■ **Task directions**
Please copy every line with the string "assigned" from the entries below.

■ **Dataset excerpts**
-*-*-
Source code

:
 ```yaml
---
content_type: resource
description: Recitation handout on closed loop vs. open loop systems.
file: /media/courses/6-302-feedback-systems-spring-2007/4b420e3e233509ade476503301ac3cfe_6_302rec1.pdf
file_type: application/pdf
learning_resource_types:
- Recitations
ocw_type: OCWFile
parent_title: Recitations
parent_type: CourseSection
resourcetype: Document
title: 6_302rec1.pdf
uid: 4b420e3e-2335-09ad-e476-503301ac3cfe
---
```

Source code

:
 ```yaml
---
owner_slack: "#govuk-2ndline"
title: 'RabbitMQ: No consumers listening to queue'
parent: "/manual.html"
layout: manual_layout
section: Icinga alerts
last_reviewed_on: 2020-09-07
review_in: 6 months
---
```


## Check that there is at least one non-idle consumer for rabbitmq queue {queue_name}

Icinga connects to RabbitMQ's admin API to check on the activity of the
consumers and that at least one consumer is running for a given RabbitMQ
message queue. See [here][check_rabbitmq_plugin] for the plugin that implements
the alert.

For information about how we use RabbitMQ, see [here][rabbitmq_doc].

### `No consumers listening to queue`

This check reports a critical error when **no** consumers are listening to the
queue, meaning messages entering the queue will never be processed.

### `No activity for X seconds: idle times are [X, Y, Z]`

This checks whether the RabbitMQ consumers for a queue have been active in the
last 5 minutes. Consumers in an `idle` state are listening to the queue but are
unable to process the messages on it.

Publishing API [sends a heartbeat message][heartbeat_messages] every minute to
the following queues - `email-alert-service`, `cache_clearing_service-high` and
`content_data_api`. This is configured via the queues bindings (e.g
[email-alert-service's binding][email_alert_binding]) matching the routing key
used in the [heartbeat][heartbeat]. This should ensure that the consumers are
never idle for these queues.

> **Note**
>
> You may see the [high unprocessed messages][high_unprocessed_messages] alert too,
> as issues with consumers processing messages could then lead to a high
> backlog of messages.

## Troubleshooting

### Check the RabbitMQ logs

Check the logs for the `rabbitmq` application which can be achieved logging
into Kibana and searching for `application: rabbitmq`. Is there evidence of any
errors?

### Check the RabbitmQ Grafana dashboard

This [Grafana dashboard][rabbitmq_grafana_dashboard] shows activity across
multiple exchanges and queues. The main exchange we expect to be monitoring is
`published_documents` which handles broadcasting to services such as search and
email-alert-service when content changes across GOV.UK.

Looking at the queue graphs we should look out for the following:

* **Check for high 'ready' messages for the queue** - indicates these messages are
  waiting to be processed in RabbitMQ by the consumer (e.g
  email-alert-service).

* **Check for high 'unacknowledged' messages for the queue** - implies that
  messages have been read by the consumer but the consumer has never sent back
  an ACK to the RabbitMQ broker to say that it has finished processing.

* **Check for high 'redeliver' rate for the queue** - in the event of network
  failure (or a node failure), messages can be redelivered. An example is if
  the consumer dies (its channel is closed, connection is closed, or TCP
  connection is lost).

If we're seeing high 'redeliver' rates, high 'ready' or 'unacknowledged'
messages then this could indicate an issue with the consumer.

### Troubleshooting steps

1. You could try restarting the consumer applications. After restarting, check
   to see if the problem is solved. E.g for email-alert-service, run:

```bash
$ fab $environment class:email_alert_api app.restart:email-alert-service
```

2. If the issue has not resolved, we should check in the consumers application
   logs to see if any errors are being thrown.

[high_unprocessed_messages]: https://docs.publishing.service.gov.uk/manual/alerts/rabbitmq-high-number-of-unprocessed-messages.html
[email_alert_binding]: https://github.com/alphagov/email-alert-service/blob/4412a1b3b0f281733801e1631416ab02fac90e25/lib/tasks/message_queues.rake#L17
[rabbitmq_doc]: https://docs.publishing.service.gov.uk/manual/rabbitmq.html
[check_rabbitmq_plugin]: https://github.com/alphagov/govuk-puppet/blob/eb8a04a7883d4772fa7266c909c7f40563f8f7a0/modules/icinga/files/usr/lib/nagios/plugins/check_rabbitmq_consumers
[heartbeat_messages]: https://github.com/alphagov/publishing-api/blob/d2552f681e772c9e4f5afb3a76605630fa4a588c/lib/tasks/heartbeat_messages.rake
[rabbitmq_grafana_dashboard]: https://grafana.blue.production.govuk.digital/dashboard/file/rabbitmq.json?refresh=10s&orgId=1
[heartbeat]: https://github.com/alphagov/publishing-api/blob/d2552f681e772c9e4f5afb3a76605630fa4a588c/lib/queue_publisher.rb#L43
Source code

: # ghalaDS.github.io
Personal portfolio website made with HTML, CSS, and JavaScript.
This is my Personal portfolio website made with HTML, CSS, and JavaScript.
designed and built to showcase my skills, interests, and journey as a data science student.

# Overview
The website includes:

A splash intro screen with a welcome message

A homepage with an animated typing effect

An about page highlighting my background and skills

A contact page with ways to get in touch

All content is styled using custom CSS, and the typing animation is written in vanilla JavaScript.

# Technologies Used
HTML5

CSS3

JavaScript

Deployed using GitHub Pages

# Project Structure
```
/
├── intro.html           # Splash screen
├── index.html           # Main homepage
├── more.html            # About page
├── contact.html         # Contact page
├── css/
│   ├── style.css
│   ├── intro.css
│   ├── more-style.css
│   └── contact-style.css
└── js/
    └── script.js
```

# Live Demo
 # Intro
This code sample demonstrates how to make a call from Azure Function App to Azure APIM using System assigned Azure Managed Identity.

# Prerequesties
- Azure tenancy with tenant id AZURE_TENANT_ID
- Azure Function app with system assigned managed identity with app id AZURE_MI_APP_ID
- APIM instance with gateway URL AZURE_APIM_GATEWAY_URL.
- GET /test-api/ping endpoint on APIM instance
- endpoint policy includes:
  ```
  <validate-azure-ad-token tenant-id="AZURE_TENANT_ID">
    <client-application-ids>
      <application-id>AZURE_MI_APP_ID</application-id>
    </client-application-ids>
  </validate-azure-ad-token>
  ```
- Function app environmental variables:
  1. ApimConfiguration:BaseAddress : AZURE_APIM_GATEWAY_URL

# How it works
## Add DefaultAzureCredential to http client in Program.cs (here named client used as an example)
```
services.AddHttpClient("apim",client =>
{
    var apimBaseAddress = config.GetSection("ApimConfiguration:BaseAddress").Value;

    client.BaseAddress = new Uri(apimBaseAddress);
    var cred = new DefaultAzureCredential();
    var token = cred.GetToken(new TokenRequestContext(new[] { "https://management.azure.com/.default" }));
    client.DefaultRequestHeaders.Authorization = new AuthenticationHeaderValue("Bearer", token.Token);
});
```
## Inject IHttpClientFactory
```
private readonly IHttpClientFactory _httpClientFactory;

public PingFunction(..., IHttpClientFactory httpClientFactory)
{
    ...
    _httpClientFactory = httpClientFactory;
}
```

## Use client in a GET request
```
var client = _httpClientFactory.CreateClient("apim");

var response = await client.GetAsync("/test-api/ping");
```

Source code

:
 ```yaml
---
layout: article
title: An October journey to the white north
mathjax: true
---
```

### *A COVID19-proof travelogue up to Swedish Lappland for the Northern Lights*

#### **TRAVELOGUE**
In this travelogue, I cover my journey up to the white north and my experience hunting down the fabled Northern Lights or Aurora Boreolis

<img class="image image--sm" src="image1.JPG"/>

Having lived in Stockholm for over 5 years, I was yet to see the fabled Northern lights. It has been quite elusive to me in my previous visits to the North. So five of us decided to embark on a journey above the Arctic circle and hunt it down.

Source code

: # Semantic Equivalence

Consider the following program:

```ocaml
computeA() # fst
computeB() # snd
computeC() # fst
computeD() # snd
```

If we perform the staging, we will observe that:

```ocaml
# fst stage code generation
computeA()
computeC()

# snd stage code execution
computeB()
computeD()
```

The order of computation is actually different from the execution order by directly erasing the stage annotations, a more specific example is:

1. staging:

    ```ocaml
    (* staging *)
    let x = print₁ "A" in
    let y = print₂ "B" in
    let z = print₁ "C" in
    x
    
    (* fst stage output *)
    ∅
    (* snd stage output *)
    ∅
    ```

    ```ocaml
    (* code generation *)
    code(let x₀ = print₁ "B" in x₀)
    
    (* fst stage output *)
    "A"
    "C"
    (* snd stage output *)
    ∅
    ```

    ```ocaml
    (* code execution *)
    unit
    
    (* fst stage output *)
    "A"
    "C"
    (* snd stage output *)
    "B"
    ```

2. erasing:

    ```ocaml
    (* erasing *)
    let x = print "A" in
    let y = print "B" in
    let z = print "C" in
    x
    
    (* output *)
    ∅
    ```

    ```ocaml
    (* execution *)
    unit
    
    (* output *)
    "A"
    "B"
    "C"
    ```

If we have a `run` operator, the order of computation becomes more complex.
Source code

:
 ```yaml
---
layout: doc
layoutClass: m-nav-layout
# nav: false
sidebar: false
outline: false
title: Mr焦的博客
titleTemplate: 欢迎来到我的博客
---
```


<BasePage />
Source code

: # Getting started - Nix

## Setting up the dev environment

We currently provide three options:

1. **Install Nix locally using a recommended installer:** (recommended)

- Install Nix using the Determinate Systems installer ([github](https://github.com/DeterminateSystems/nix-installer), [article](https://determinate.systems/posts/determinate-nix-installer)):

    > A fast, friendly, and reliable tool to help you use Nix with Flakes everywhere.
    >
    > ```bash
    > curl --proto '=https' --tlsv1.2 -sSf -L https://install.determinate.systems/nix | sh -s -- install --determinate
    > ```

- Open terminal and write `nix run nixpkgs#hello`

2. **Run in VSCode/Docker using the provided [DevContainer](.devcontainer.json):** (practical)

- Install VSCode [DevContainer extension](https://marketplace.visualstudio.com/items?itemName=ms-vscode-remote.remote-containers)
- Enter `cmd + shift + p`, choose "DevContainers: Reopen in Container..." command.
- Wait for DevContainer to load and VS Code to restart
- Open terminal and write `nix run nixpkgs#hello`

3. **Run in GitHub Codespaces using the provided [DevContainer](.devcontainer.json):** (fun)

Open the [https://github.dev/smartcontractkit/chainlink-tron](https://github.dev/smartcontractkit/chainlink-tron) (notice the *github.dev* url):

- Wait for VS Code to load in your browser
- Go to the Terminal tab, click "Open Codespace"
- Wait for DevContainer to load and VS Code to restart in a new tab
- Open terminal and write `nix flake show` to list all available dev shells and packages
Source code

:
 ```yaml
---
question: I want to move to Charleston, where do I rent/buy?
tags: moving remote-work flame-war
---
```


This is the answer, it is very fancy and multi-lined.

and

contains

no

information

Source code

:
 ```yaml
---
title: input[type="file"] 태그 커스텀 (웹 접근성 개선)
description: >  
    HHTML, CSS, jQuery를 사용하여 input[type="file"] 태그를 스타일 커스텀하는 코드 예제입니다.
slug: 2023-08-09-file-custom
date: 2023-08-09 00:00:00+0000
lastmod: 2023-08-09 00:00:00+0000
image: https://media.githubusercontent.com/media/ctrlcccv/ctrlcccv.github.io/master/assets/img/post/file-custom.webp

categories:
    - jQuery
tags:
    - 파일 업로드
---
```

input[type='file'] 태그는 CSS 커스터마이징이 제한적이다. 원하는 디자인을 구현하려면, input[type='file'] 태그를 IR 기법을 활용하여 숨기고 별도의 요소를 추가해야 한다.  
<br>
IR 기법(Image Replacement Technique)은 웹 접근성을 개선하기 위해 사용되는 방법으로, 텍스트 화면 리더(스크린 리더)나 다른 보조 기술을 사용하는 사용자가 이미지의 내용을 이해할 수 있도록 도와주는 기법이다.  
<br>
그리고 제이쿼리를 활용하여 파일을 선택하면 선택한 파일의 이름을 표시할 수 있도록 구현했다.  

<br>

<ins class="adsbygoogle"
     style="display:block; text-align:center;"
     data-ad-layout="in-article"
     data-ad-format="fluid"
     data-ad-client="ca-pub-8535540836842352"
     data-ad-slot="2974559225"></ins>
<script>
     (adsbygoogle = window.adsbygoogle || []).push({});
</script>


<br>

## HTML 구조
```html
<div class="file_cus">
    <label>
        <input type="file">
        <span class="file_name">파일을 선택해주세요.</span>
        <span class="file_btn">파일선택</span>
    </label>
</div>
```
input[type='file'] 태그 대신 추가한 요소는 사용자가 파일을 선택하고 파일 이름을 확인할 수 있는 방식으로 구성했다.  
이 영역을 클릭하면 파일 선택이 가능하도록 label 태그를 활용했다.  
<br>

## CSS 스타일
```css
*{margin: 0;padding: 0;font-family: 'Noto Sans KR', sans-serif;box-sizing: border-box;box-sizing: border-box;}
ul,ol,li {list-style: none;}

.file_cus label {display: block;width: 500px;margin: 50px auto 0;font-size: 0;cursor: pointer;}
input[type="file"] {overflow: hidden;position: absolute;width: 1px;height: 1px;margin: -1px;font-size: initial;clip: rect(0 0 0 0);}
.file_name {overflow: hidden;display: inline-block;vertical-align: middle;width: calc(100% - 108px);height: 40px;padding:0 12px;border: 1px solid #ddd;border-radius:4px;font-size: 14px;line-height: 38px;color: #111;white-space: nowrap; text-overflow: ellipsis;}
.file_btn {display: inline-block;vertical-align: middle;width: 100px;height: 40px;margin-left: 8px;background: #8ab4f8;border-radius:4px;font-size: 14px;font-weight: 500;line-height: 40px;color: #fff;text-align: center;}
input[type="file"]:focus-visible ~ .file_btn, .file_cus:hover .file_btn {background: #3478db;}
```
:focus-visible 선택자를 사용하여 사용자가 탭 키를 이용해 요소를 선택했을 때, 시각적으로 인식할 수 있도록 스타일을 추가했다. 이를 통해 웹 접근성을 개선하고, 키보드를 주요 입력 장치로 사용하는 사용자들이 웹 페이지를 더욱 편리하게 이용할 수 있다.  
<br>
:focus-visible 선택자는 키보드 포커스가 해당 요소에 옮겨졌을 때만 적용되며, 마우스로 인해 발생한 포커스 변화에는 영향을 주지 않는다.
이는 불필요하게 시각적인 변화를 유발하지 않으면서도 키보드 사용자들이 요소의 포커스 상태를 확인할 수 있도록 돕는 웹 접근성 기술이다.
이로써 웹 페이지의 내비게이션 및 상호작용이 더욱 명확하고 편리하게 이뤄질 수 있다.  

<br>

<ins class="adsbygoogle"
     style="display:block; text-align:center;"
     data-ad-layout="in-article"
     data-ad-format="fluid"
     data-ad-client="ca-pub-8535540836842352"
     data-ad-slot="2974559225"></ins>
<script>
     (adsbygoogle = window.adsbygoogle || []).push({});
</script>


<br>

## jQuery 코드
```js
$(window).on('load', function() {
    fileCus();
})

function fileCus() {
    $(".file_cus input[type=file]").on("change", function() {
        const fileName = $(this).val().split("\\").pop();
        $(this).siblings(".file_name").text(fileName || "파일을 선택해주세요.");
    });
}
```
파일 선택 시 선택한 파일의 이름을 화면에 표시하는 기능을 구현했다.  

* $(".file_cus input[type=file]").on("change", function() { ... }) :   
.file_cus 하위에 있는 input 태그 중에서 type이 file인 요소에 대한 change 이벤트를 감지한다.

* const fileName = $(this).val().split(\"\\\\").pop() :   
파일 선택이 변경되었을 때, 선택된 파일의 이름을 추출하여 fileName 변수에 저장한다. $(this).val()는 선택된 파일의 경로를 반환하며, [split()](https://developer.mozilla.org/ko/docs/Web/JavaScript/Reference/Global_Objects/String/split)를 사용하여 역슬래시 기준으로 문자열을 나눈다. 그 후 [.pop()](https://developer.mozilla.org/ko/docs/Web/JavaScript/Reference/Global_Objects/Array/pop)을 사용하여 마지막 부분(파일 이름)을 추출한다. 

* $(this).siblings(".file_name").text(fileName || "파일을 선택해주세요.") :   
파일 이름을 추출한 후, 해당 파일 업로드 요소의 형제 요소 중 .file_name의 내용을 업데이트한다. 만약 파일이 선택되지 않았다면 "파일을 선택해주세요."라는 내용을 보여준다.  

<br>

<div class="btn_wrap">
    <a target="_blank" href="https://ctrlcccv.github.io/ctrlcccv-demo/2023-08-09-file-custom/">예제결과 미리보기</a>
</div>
-*-*-
■ **Response for this exercise**
This code sample demonstrates how to make a call from Azure Function App to Azure APIM using System assigned Azure Managed Identity.
- Azure Function app with system assigned managed identity with app id AZURE_MI_APP_ID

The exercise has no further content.